Let $\mathrm{a}_{1}, \mathrm{a}_{2}, \mathrm{a}_{3}, \ldots . .$ be an A. P. with $\mathrm{a}_{6}=2$. Then the common difference of this A. P., which maximises the produce $\mathrm{a}_{1} \mathrm{a}_{4} \mathrm{a}_{5}$, is :

1. $\frac{6}{5}$

2. $\frac{8}{5}$

3. $\frac{2}{3}$

4. $\frac{3}{2}$

Correct Option: , 2

Solution:

Let a is first term and $\mathrm{d}$ is common difference then, a $+5 \mathrm{~d}=2$ (given) …(1)

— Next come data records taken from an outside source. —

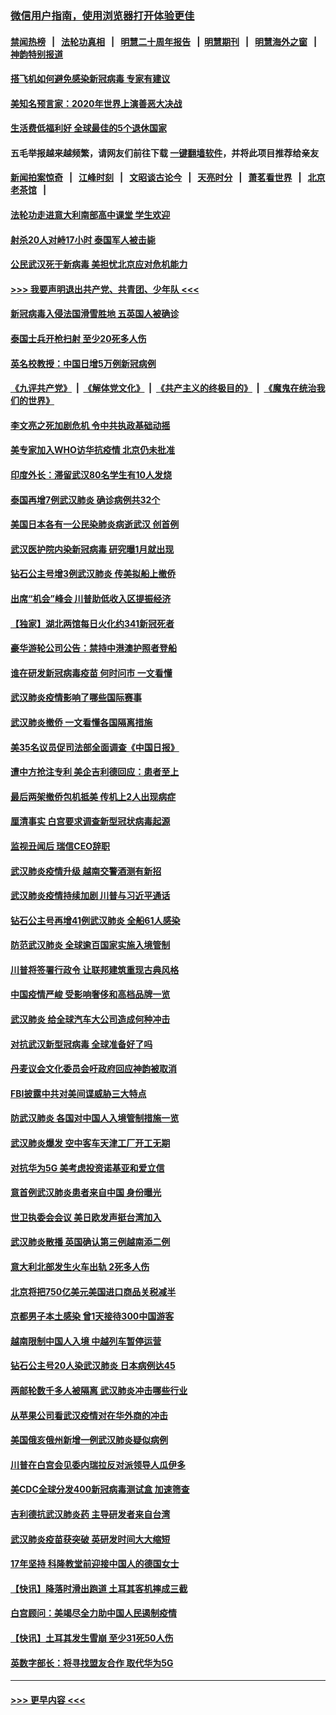 ### [微信用户指南，使用浏览器打开体验更佳](https://github.com/gfw-breaker/banned-news1/blob/master/indexes/wechat-guide.md?t=0)
#### [禁闻热榜](热点新闻.md?t=0)  &nbsp;&nbsp;|&nbsp;&nbsp; [法轮功真相](https://github.com/gfw-breaker/truth/blob/master/README.md?t=0) &nbsp;&nbsp;|&nbsp;&nbsp; [明慧二十周年报告](https://github.com/gfw-breaker/mh-reports/blob/master/README.md?t=0) &nbsp;&nbsp;|&nbsp;&nbsp;[明慧期刊](https://github.com/gfw-breaker/mh-qikan) &nbsp;&nbsp;|&nbsp;&nbsp; [明慧海外之窗](https://github.com/gfw-breaker/mh-news/blob/master/README.md?t=0) &nbsp;&nbsp;|&nbsp;&nbsp; [神韵特别报道](https://github.com/gfw-breaker/mh-news/blob/master/shenyun.md?t=0)
#### [搭飞机如何避免感染新冠病毒 专家有建议](../pages/nsc418/n11853427.md?t=02092055) 
#### [美知名预言家：2020年世界上演善恶大决战](../pages/nsc418/n11855418.md?t=02092055) 
#### [生活费低福利好 全球最佳的5个退休国家](../pages/nsc418/n11848347.md?t=02092055) 
#### 五毛举报越来越频繁，请网友们前往下载 [一键翻墙软件](https://github.com/gfw-breaker/ssr-accounts)，并将此项目推荐给亲友
#### [新闻拍案惊奇](https://github.com/gfw-breaker/banned-news1/blob/master/pages/link4.md) &nbsp;&nbsp;|&nbsp;&nbsp; [江峰时刻](https://github.com/gfw-breaker/banned-news1/blob/master/pages/link4.md) &nbsp;&nbsp;|&nbsp;&nbsp; [文昭谈古论今](https://github.com/gfw-breaker/banned-news1/blob/master/pages/link4.md) &nbsp;&nbsp;|&nbsp;&nbsp; [天亮时分](https://github.com/gfw-breaker/banned-news1/blob/master/pages/link4.md) &nbsp;&nbsp;|&nbsp;&nbsp; [萧茗看世界](https://github.com/gfw-breaker/banned-news1/blob/master/pages/link4.md) &nbsp;&nbsp;|&nbsp;&nbsp; [北京老茶馆](https://github.com/gfw-breaker/banned-news1/blob/master/pages/link4.md) &nbsp;&nbsp;|&nbsp;&nbsp; 
#### [法轮功走进意大利南部高中课堂 学生欢迎](../pages/nsc418/n11853859.md?t=02092055) 
#### [射杀20人对峙17小时 泰国军人被击毙](../pages/nsc418/n11854869.md?t=02092055) 
#### [公民武汉死于新病毒 美担忧北京应对危机能力](../pages/nsc418/n11854331.md?t=02092055) 
#### [>>> 我要声明退出共产党、共青团、少年队 <<<](https://github.com/begood0513/goodnews/blob/master/quit/letter.md) 
#### [新冠病毒入侵法国滑雪胜地 五英国人被确诊](../pages/nsc418/n11854307.md?t=02092055) 
#### [泰国士兵开枪扫射 至少20死多人伤](../pages/nsc418/n11854276.md?t=02092055) 
#### [英名校教授：中国日增5万例新冠病例](../pages/nsc418/n11854174.md?t=02092055) 
#### [《九评共产党》](https://github.com/begood0513/9ping.md/blob/master/README.md) &nbsp;|&nbsp; [《解体党文化》](../../../../jtdwh.md/blob/master/README.md)  &nbsp;|&nbsp; [《共产主义的终极目的》](../../../../gczydzjmd.md/blob/master/README.md) &nbsp;|&nbsp; [《魔鬼在统治我们的世界》](../../../../mgztzwmdsj.md/blob/master/README.md) 
#### [李文亮之死加剧危机 令中共执政基础动摇](../pages/nsc418/n11854003.md?t=02092055) 
#### [美专家加入WHO访华抗疫情 北京仍未批准](../pages/nsc418/n11854043.md?t=02092055) 
#### [印度外长：滞留武汉80名学生有10人发烧](../pages/nsc418/n11853821.md?t=02092055) 
#### [泰国再增7例武汉肺炎 确诊病例共32个](../pages/nsc418/n11853808.md?t=02092055) 
#### [美国日本各有一公民染肺炎病逝武汉 创首例](../pages/nsc418/n11853509.md?t=02092055) 
#### [武汉医护院内染新冠病毒 研究曝1月就出现](../pages/nsc418/n11852928.md?t=02092055) 
#### [钻石公主号增3例武汉肺炎 传美拟船上撤侨](../pages/nsc418/n11853240.md?t=02092055) 
#### [出席“机会”峰会 川普助低收入区提振经济](../pages/nsc418/n11853232.md?t=02092055) 
#### [【独家】湖北两馆每日火化约341新冠死者](../pages/nsc418/n11845444.md?t=02092055) 
#### [豪华游轮公司公告：禁持中港澳护照者登船](../pages/nsc418/n11852761.md?t=02092055) 
#### [谁在研发新冠病毒疫苗 何时问市 一文看懂](../pages/nsc418/n11852840.md?t=02092055) 
#### [武汉肺炎疫情影响了哪些国际赛事](../pages/nsc418/n11852441.md?t=02092055) 
#### [武汉肺炎撤侨 一文看懂各国隔离措施](../pages/nsc418/n11844216.md?t=02092055) 
#### [美35名议员促司法部全面调查《中国日报》](../pages/nsc418/n11852435.md?t=02092055) 
#### [遭中方抢注专利 美企吉利德回应：患者至上](../pages/nsc418/n11852037.md?t=02092055) 
#### [最后两架撤侨包机抵美 传机上2人出现病症](../pages/nsc418/n11852173.md?t=02092055) 
#### [厘清事实 白宫要求调查新型冠状病毒起源](../pages/nsc418/n11852106.md?t=02092055) 
#### [监视丑闻后 瑞信CEO辞职](../pages/nsc418/n11852127.md?t=02092055) 
#### [武汉肺炎疫情升级 越南交警酒测有新招](../pages/nsc418/n11851632.md?t=02092055) 
#### [武汉肺炎疫情持续加剧 川普与习近平通话](../pages/nsc418/n11851613.md?t=02092055) 
#### [钻石公主号再增41例武汉肺炎 全船61人感染](../pages/nsc418/n11850401.md?t=02092055) 
#### [防范武汉肺炎 全球逾百国家实施入境管制](../pages/nsc418/n11850557.md?t=02092055) 
#### [川普将签署行政令 让联邦建筑重现古典风格](../pages/nsc418/n11850654.md?t=02092055) 
#### [中国疫情严峻 受影响奢侈和高档品牌一览](../pages/nsc418/n11850319.md?t=02092055) 
#### [武汉肺炎 给全球汽车大公司造成何种冲击](../pages/nsc418/n11850056.md?t=02092055) 
#### [对抗武汉新型冠病毒 全球准备好了吗](../pages/nsc418/n11850142.md?t=02092055) 
#### [丹麦议会文化委员会吁政府回应神韵被取消](../pages/nsc418/n11849312.md?t=02092055) 
#### [FBI披露中共对美间谍威胁三大特点](../pages/nsc418/n11849700.md?t=02092055) 
#### [防武汉肺炎 各国对中国人入境管制措施一览](../pages/nsc418/n11838726.md?t=02092055) 
#### [武汉肺炎爆发 空中客车天津工厂开工无期](../pages/nsc418/n11849634.md?t=02092055) 
#### [对抗华为5G 美考虑投资诺基亚和爱立信](../pages/nsc418/n11849510.md?t=02092055) 
#### [意首例武汉肺炎患者来自中国 身份曝光](../pages/nsc418/n11849454.md?t=02092055) 
#### [世卫执委会会议 美日欧发声挺台湾加入](../pages/nsc418/n11849433.md?t=02092055) 
#### [武汉肺炎散播 英国确认第三例越南添二例](../pages/nsc418/n11849439.md?t=02092055) 
#### [意大利北部发生火车出轨 2死多人伤](../pages/nsc418/n11848999.md?t=02092055) 
#### [北京将把750亿美元美国进口商品关税减半](../pages/nsc418/n11848896.md?t=02092055) 
#### [京都男子本土感染 曾1天接待300中国游客](../pages/nsc418/n11848641.md?t=02092055) 
#### [越南限制中国人入境 中越列车暂停运营](../pages/nsc418/n11847844.md?t=02092055) 
#### [钻石公主号20人染武汉肺炎 日本病例达45](../pages/nsc418/n11847823.md?t=02092055) 
#### [两邮轮数千多人被隔离 武汉肺炎冲击哪些行业](../pages/nsc418/n11847456.md?t=02092055) 
#### [从苹果公司看武汉疫情对在华外商的冲击](../pages/nsc418/n11847586.md?t=02092055) 
#### [美国俄亥俄州新增一例武汉肺炎疑似病例](../pages/nsc418/n11847714.md?t=02092055) 
#### [川普在白宫会见委内瑞拉反对派领导人瓜伊多](../pages/nsc418/n11847391.md?t=02092055) 
#### [美CDC全球分发400新冠病毒测试盒 加速筛查](../pages/nsc418/n11847260.md?t=02092055) 
#### [吉利德抗武汉肺炎药 主导研发者来自台湾](../pages/nsc418/n11847064.md?t=02092055) 
#### [武汉肺炎疫苗获突破 英研发时间大大缩短](../pages/nsc418/n11846915.md?t=02092055) 
#### [17年坚持 科隆教堂前迎接中国人的德国女士](../pages/nsc418/n11846781.md?t=02092055) 
#### [【快讯】降落时滑出跑道 土耳其客机摔成三截](../pages/nsc418/n11847021.md?t=02092055) 
#### [白宫顾问：美竭尽全力助中国人民遏制疫情](../pages/nsc418/n11846756.md?t=02092055) 
#### [【快讯】土耳其发生雪崩 至少31死50人伤](../pages/nsc418/n11846680.md?t=02092055) 
#### [英数字部长：将寻找盟友合作 取代华为5G](../pages/nsc418/n11846485.md?t=02092055) 

----
#### [ >>> 更早内容 <<< ](../indexes/nsc418-earlier.md)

$f(d)=(2-5 d)(2-2 d)(2-d)$

$\mathrm{f}^{\prime}(\mathrm{d})=0 \quad \Rightarrow \mathrm{d}=\frac{2}{3}, \frac{8}{5}$

$\mathrm{f}^{\prime \prime}(\mathrm{d})<0$ at $\mathrm{d}=8 / 5$

$\Rightarrow \mathrm{d}=\frac{8}{5}$